Exercise brief:
Retype, exactly as they appear below, the lines between the line holding "dos bichos que é usado por inclusive" and the line holding "vamos gerar não não mas isso OK aí o que", both ends included.

Data for this exercise:
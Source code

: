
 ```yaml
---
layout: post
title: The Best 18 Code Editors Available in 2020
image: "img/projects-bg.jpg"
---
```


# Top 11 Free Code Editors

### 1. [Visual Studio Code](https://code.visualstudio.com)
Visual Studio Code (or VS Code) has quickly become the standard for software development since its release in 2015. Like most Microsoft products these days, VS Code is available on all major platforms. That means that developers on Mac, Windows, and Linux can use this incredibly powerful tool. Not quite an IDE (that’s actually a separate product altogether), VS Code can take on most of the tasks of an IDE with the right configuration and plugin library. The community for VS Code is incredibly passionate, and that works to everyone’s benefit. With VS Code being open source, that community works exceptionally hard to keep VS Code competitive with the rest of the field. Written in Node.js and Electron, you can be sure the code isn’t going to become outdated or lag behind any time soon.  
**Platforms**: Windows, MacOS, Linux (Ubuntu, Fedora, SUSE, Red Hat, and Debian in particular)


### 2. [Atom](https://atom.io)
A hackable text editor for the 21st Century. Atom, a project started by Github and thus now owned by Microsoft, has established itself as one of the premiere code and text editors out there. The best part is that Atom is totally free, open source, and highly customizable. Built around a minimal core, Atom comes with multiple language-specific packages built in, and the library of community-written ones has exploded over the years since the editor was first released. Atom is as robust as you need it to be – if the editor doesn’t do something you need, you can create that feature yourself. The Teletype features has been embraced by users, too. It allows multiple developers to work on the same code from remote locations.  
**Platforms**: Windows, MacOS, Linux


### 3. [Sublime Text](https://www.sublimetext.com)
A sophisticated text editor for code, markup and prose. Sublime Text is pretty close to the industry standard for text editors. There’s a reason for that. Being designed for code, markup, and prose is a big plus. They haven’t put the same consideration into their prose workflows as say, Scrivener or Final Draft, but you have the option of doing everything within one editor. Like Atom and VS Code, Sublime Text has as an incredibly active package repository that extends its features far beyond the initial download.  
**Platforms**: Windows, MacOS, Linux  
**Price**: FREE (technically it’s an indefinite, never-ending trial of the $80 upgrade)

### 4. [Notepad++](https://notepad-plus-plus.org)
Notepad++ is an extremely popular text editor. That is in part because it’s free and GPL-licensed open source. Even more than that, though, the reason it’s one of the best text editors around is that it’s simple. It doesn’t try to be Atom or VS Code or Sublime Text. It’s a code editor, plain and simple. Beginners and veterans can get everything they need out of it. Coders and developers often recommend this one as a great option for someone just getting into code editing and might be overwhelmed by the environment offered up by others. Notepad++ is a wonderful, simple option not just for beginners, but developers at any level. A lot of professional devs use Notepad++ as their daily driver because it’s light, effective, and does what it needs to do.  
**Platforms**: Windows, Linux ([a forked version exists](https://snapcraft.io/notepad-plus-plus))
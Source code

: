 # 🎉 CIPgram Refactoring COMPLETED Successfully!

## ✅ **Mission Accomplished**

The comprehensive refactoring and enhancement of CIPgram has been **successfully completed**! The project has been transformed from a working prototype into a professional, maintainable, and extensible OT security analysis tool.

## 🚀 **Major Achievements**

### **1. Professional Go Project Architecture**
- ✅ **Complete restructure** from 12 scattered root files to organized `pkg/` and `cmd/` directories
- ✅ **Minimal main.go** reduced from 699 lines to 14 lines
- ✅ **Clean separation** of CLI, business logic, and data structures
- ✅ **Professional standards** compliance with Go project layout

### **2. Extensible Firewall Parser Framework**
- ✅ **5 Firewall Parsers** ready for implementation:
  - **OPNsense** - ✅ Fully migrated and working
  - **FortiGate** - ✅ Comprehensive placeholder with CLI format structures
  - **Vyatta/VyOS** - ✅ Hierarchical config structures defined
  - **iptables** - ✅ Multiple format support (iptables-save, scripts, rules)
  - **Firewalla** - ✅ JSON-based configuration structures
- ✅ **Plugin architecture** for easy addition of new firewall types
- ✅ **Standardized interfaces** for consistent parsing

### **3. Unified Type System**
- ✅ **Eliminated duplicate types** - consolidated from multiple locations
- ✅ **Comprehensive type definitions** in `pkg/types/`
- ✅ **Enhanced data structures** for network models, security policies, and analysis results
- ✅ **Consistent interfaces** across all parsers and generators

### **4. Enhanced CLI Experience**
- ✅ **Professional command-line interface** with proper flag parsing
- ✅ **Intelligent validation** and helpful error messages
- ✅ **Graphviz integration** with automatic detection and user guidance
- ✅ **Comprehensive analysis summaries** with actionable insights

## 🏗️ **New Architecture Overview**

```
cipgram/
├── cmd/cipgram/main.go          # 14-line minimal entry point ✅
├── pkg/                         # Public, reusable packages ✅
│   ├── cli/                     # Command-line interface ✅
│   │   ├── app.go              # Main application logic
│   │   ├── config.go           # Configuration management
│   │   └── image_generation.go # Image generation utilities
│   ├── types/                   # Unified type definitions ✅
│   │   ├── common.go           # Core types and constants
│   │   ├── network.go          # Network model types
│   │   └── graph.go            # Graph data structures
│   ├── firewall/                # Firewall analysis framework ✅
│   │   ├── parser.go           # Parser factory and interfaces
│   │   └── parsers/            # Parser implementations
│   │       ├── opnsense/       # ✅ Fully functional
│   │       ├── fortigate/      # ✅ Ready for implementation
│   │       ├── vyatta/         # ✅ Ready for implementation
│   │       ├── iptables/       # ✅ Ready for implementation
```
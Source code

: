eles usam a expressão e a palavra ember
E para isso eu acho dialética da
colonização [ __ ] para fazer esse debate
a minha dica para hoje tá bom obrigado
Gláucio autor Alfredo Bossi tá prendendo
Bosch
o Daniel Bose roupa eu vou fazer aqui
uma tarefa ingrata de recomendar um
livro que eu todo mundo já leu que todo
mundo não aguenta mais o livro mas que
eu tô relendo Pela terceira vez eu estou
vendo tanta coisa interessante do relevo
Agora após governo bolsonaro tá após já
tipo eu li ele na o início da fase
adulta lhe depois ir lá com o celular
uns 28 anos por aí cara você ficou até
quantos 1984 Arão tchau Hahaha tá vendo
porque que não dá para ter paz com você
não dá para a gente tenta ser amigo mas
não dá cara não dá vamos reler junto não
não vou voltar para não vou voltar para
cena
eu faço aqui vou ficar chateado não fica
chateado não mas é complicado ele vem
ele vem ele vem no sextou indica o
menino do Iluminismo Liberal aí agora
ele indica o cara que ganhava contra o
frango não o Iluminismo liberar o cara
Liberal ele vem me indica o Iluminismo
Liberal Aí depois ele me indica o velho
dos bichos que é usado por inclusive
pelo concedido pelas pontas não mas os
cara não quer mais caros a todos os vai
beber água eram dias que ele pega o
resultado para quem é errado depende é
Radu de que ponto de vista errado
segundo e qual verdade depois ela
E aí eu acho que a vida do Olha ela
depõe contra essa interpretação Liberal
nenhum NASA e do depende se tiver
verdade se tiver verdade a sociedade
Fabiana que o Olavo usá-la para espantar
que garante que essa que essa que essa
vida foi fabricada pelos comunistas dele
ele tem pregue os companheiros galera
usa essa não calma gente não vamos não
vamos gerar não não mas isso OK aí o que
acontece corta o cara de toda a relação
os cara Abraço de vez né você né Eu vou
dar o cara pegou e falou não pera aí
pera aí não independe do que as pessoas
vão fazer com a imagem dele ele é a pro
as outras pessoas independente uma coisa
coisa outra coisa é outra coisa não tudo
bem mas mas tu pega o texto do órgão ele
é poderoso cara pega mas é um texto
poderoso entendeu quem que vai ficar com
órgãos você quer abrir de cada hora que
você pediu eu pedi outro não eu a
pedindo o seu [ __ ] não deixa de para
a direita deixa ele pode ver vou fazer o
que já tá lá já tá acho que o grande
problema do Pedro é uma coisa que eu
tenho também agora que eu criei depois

Exercise output:
dos bichos que é usado por inclusive
pelo concedido pelas pontas não mas os
cara não quer mais caros a todos os vai
beber água eram dias que ele pega o
resultado para quem é errado depende é
Radu de que ponto de vista errado
segundo e qual verdade depois ela
E aí eu acho que a vida do Olha ela
depõe contra essa interpretação Liberal
nenhum NASA e do depende se tiver
verdade se tiver verdade a sociedade
Fabiana que o Olavo usá-la para espantar
que garante que essa que essa que essa
vida foi fabricada pelos comunistas dele
ele tem pregue os companheiros galera
usa essa não calma gente não vamos não
vamos gerar não não mas isso OK aí o que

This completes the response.